「隙 間」

2011年11月04日(金) めぐりあい宇宙(そら)

金曜の午後。

「お休みのところすみません」

案の定、というか、会社からの電話が入ったのである。
わたしの半ば無理やりの宣言の休みであったので、こんな心配はしていた。

急な締切の前倒しであった。

わたしがもらっていた仕事だが、火曜日までにその一部分を納めて欲しい、とのことであった。

出来ない話ではない。

最悪、日曜に早朝東京駅に帰ってくるのだから、その足で会社に行ってもいい。

とにかく、今夜、わたしは旅立つのは決まっているのである。

それでは全てを受け入れ、その明日さえをも手放せというのか。
否、そうではない。
旅立ちこそ、我が明日である。

今はゆこう。
重力から解き放たれるべく。
伊勢へ。

今夏熊野へ行ったときとは違うバス会社で、東京駅八重洲口側のとあるビル前から深夜十一時出発である。

往復で一万円也。
鉄道を利用した場合、片道だけで一万三千円前後かかる。
これはなんともお得である。

もちろん、車窓など堪能できるはずもない。

しかし、敬愛する内田百ケン先生の阿房列車においても、景色など二の次であるのでそこは関係ない。

関係ないからと車窓の景色をおろそかにすると、たちまち百ケン先生は雷を落とす。

見る見ないは別だが、あるのとないのとは大違いだ。

同行者のヒマラヤ山系こと平山氏を、けちょんけちょんに叱りつけることだろう。

さて、わたしの今回の深夜特別阿房列車における携帯品は、肩掛けカバンに、昼間大急ぎで打ち出した伊勢神宮他神社関係の案内図に、メモに、朱印帳、携帯電話の充電器だけである。

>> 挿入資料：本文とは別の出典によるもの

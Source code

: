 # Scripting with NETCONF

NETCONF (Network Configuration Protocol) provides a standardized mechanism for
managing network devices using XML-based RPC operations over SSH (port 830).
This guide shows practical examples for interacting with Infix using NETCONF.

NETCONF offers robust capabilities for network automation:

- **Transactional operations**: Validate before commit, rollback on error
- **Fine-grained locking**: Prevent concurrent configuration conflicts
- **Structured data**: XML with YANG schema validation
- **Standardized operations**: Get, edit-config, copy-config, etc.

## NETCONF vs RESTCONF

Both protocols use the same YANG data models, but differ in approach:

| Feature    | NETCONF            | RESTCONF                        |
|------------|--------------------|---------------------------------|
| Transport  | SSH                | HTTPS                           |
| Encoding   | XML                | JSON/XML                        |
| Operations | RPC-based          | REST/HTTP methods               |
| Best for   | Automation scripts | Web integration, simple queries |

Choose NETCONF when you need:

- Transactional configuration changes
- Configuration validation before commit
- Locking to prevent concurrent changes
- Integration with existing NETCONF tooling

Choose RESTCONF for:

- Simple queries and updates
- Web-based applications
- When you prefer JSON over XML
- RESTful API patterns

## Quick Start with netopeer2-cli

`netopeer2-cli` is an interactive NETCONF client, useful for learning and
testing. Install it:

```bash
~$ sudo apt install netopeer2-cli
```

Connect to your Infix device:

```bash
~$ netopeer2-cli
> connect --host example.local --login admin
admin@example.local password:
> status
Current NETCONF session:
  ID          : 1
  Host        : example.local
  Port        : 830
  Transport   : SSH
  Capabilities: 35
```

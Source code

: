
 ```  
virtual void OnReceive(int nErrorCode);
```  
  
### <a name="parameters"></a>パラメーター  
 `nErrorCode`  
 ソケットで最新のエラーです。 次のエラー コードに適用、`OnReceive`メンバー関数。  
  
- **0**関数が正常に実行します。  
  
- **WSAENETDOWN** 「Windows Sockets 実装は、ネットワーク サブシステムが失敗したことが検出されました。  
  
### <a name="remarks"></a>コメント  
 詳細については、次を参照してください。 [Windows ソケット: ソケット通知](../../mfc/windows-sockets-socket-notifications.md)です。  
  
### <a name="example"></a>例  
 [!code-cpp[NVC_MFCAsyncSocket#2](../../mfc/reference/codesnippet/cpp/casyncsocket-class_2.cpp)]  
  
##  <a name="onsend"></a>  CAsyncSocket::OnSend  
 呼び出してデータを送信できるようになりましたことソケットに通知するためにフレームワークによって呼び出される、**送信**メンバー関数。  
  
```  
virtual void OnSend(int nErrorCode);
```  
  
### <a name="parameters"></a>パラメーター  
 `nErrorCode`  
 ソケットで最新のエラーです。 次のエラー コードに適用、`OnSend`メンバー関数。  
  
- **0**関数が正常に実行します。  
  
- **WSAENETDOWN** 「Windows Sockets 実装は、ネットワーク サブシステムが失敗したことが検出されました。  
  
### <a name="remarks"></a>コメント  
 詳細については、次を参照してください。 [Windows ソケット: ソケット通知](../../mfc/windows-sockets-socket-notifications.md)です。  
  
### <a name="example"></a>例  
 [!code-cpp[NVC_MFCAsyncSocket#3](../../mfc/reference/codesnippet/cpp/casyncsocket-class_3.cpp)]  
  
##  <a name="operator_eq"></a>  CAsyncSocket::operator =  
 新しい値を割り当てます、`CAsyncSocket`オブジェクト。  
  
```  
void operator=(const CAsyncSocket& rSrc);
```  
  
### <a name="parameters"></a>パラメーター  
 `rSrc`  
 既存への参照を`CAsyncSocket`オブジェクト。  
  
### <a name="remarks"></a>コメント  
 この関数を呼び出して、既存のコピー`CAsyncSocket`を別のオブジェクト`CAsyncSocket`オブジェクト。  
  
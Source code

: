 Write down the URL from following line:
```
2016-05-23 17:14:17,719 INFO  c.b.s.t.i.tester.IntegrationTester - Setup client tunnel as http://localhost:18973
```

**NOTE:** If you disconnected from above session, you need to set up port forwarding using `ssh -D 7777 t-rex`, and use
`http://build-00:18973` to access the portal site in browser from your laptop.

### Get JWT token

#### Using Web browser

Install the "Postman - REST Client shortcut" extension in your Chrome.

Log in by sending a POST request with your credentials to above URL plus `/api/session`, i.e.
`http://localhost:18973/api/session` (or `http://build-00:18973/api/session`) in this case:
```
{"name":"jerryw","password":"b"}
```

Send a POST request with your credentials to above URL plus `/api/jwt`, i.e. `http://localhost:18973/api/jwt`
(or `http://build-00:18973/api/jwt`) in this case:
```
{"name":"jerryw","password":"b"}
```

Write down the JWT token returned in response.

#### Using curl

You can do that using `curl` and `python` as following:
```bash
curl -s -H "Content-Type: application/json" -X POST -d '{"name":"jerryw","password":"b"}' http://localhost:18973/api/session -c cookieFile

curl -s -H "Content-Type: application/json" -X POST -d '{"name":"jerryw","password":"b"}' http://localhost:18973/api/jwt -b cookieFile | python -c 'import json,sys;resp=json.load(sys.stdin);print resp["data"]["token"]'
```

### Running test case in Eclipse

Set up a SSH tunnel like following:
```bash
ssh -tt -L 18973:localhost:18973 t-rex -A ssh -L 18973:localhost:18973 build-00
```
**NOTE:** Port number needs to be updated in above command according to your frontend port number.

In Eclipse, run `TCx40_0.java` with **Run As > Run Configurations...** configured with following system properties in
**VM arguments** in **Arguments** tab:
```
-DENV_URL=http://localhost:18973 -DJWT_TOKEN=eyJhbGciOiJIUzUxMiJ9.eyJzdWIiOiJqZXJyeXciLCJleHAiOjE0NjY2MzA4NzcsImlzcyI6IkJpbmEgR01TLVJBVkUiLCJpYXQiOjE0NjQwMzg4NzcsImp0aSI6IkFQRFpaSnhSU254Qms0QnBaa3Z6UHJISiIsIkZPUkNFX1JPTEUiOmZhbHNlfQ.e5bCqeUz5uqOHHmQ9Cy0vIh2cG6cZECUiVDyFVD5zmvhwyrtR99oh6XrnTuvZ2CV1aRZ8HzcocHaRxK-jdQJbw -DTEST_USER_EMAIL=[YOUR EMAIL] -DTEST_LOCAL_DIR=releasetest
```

ちょいと神田神社にいってくらあ、といった程度のいつも通りな軽装である。

今回の旅からあらたに加わった朱印帳だが、すでに熊野三宮のご朱印はいただいてある。
訪れた先でひとつひとついただいてゆくその楽しみは、まるきり夏休みの小学生と同じである。

しかし。

肝心要な神田神社と根津神社のをまだいただいていないのは、紺屋の白袴といったところである。

余談だが、谷中の我が家の前はかつて藍染川が流れており、その名の通り藍染が行われていたらしい。
それを証拠づける染め物屋が、今もなお残っているのである。

さて。
逃げはするが、そこにすぐ戻って来なければならないという、プレッシャー。

なんというプレッシャーだ。

おそらくは帰省だろう荷物を引くひとびとのなか、わたしは帰ってくるために、旅立つ。

わたしには、帰るところが、あるんだ。

チカチカと点滅する光を目指し、わたしは東京の宇宙(そら)を飛び出す。